The Mets have at least three years to come up with that cash. But as Madoff investors, they're also trying to recover about $178 million they lost to the Ponzi schemer, so they may not have to pay anything out of pocket. The money the Mets owe will come out of claim recoveries that would have been paid to them by the trustee.
Attorney Helen Davis Chaitman has been following the case, and represents about 850 other Madoff victims. “The settlement does not require the defendants to write a check today at all,” Chaitman said. “All they are doing is assigning to Mr. Picard, their claim for that $178 million.”
Baseball is a superstitious sport, and the Mets haven’t won a World Series since 1986. On the courthouse steps Monday, it sounded like Mets President Katz was hoping a hex against the Mets had been broken. “Litigation is negative energy, so we are very pleased to have this behind us,” Katz said.
But it may take a bit more than a court settlement to break the Mets slump.
“The Mets need probably about $200 million pretty quickly,” according to Wayne McDonnell, a sports management professor at New York University. “And that’s not going to have anything to do with the Madoff case by any means, it has everything to do with covering day-to-day operations, spring training expenses, payroll and other debt obligations that are baseball related.”
Many agree with McDonnell that the Mets are no match for that other New York ball club, the New York Yankees. They can't hit like them or spend like them, at least not anymore.
The team’s also been having trouble drawing crowds to home games.

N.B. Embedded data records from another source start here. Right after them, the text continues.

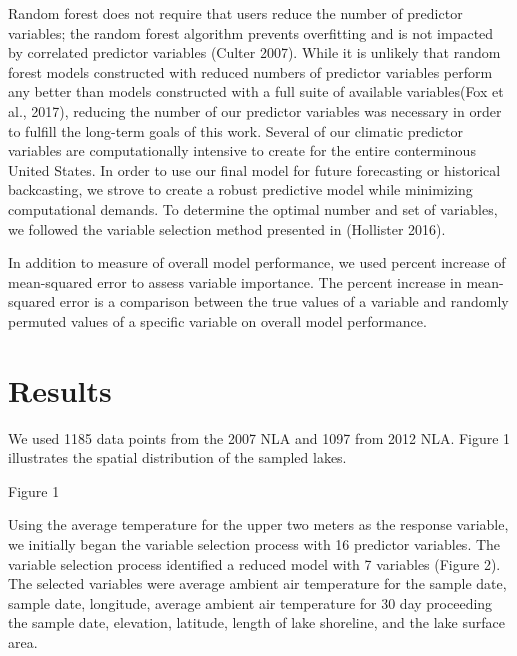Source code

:\documentclass[
]{article}
\begin{document}
Random forest does not require that users reduce the number of predictor
variables; the random forest algorithm prevents overfitting and is not
impacted by correlated predictor variables (Culter 2007). While it is
unlikely that random forest models constructed with reduced numbers of
predictor variables perform any better than models constructed with a
full suite of available variables(Fox et al., 2017), reducing the number
of our predictor variables was necessary in order to fulfill the
long-term goals of this work. Several of our climatic predictor
variables are computationally intensive to create for the entire
conterminous United States. In order to use our final model for future
forecasting or historical backcasting, we strove to create a robust
predictive model while minimizing computational demands. To determine
the optimal number and set of variables, we followed the variable
selection method presented in (Hollister 2016).

In addition to measure of overall model performance, we used percent
increase of mean-squared error to assess variable importance. The
percent increase in mean-squared error is a comparison between the true
values of a variable and randomly permuted values of a specific variable
on overall model performance.

\hypertarget{results}{%
\section{Results}\label{results}}

We used 1185 data points from the 2007 NLA and 1097 from 2012 NLA.
Figure 1 illustrates the spatial distribution of the sampled lakes.

Figure 1

Using the average temperature for the upper two meters as the response
variable, we initially began the variable selection process with 16
predictor variables. The variable selection process identified a reduced
model with 7 variables (Figure 2). The selected variables were average
ambient air temperature for the sample date, sample date, longitude,
average ambient air temperature for 30 day proceeding the sample date,
elevation, latitude, length of lake shoreline, and the lake surface
area.
\end{document}
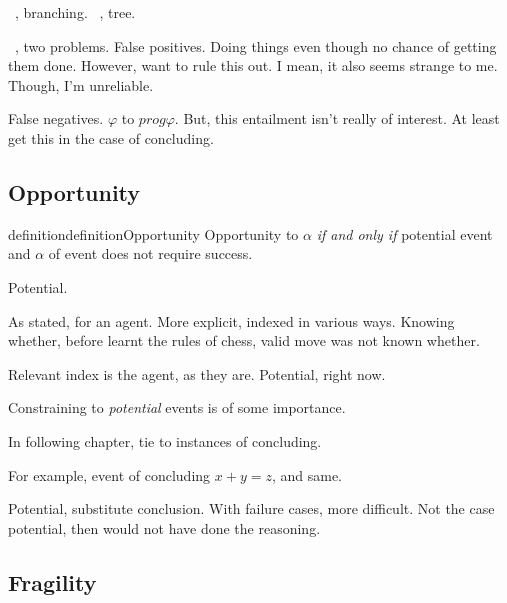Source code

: \begin{note}
  ~\cite{Bonomi:1997uq}, branching.
  ~\cite{Szabo:2004ul}, tree.

  ~\cite{Szabo:2004ul}, two problems.
  False positives.
  Doing things even though no chance of getting them done.
  However, want to rule this out.
  I mean, it also seems strange to me.
  Though, I'm unreliable.

  False negatives.
  \(\varphi\) to \(prog \varphi\).
  But, this entailment isn't really of interest.
  At least get this in the case of concluding.
\end{note}



\subsection{Opportunity}
\label{sec:potential}


\begin{note}
  \begin{restatable}[Opportunity]{definition}{definitionOpportunity}
    Opportunity to \(\alpha\) \emph{if and only if} potential event and \(\alpha\) of event does not require success.
  \end{restatable}
\end{note}

\begin{note}
  Potential.

  As stated, for an agent.
  More explicit, indexed in various ways.
  Knowing whether, before learnt the rules of chess, valid move was not known whether.

  Relevant index is the agent, as they are.
  Potential, right now.
\end{note}

\begin{note}[Importance]
  Constraining  to \emph{potential} events is of some importance.

  In following chapter, tie  to instances of concluding.

  For example, event of concluding \(x + y = z\), and same.

  Potential, substitute conclusion.
  With failure cases, more difficult.
  Not the case potential, then would not have done the reasoning.
\end{note}

\subsection{Fragility}
\label{sec:fragility}

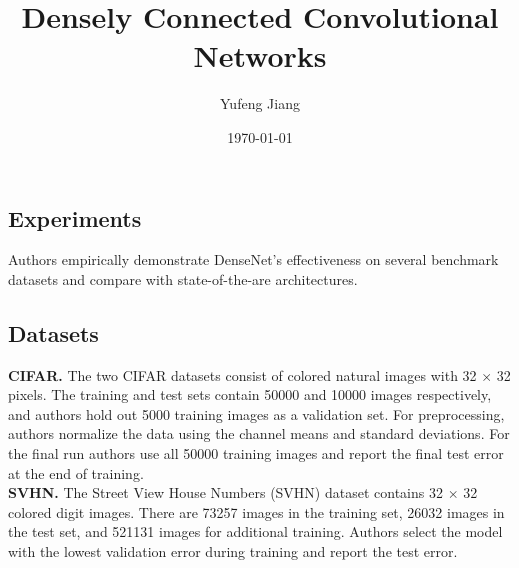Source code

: \documentclass[10pt,letterpaper]{article}
\title{Densely Connected Convolutional Networks}
\author{Yufeng Jiang}
\date{\today}
\begin{document}
\maketitle
\balance
\begin{multicols}{2}
\section{Experiments}
Authors empirically demonstrate DenseNet's effectiveness on several benchmark datasets and compare with state-of-the-are architectures. \\
\subsection{Datasets}
{\bf CIFAR.} The two CIFAR datasets consist of colored natural images with 32 $\times$ 32 pixels. The training and test sets contain 50000 and 10000 images respectively, and authors hold out 5000 training images as a validation set. For preprocessing, authors normalize the data using the channel means and standard deviations. For the final run authors use all 50000 training images and report the final test error at the end of training.\\
{\bf SVHN.} The Street View House Numbers (SVHN) dataset contains 32 $\times$ 32 colored digit images. There are 73257 images in the training set, 26032 images in the test set, and 521131 images for additional training. Authors select the model with the lowest validation error during training and report the test error. \\
\end{multicols}
\end{document}
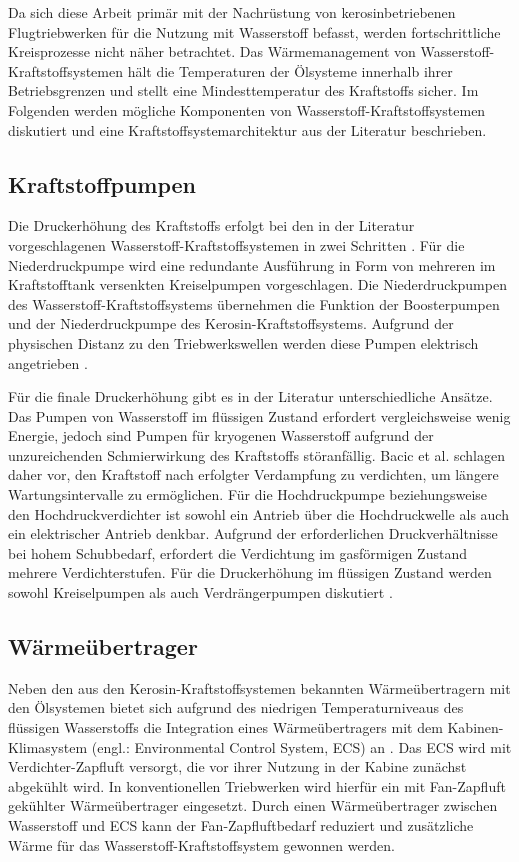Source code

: Da sich diese Arbeit primär mit der Nachrüstung von kerosinbetriebenen Flugtriebwerken für die Nutzung mit Wasserstoff befasst, werden fortschrittliche Kreisprozesse nicht näher betrachtet. Das Wärmemanagement von Wasserstoff-Kraftstoffsystemen hält die Temperaturen der Ölsysteme innerhalb ihrer Betriebsgrenzen und stellt eine Mindesttemperatur des Kraftstoffs sicher. Im Folgenden werden mögliche Komponenten von Wasserstoff-Kraftstoffsystemen diskutiert und eine Kraftstoffsystemarchitektur aus der Literatur beschrieben.

\subsection{Kraftstoffpumpen}

Die Druckerhöhung des Kraftstoffs erfolgt bei den in der Literatur vorgeschlagenen Wasserstoff-Kraftstoffsystemen in zwei Schritten \cite{Ebrahimi.2024}. Für die Niederdruckpumpe wird eine redundante Ausführung in Form von mehreren im Kraftstofftank versenkten Kreiselpumpen vorgeschlagen. Die Niederdruckpumpen des Wasserstoff-Kraftstoffsystems übernehmen die Funktion der Boosterpumpen und der Niederdruckpumpe des Kerosin-Kraftstoffsystems. Aufgrund der physischen Distanz zu den Triebwerkswellen werden diese Pumpen elektrisch angetrieben \cite{Scholz.2003}. 

Für die finale Druckerhöhung gibt es in der Literatur unterschiedliche Ansätze. Das Pumpen von Wasserstoff im flüssigen Zustand erfordert vergleichsweise wenig Energie, jedoch sind Pumpen für kryogenen Wasserstoff aufgrund der unzureichenden Schmierwirkung des Kraftstoffs störanfällig. Bacic et al. \cite{BacicMarkoCoullJohn.2024} schlagen daher vor, den Kraftstoff nach erfolgter Verdampfung zu verdichten, um längere Wartungsintervalle zu ermöglichen. Für die Hochdruckpumpe beziehungsweise den Hochdruckverdichter ist sowohl ein Antrieb über die Hochdruckwelle als auch ein elektrischer Antrieb denkbar. Aufgrund der erforderlichen Druckverhältnisse bei hohem Schubbedarf, erfordert die Verdichtung im gasförmigen Zustand mehrere Verdichterstufen. Für die Druckerhöhung im flüssigen Zustand werden sowohl Kreiselpumpen als auch Verdrängerpumpen diskutiert \cite{Scholz.2003, Shaffer.2014}.

\subsection{Wärmeübertrager}

Neben den aus den Kerosin-Kraftstoffsystemen bekannten Wärmeübertragern mit den Ölsystemen bietet sich aufgrund des niedrigen Temperaturniveaus des flüssigen Wasserstoffs die Integration eines Wärmeübertragers mit dem Kabinen-Klimasystem (engl.: Environmental Control System, ECS) an \cite{Brewer.1991}. Das ECS wird mit Verdichter-Zapfluft versorgt, die vor ihrer Nutzung in der Kabine zunächst abgekühlt wird. In konventionellen Triebwerken wird hierfür ein mit Fan-Zapfluft gekühlter Wärmeübertrager eingesetzt. Durch einen Wärmeübertrager zwischen Wasserstoff und ECS kann der Fan-Zapfluftbedarf reduziert und zusätzliche Wärme für das Wasserstoff-Kraftstoffsystem gewonnen werden.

Gary Shaffer lives in Park Slope. He still remembers listening to the Mets on a transistor radio back in the grade school in the 1960s. The Yankees, he said, will never be his team. “In some ways I think people have almost had enough of them at this point, and there is that realization that the Yankees team has been put together and been successful because they can outspend everybody else,” Shaffer said.
That’s a claim no one could lob at the cash-strapped New York Mets. The team’s season opens April 1 against the Florida Marlins.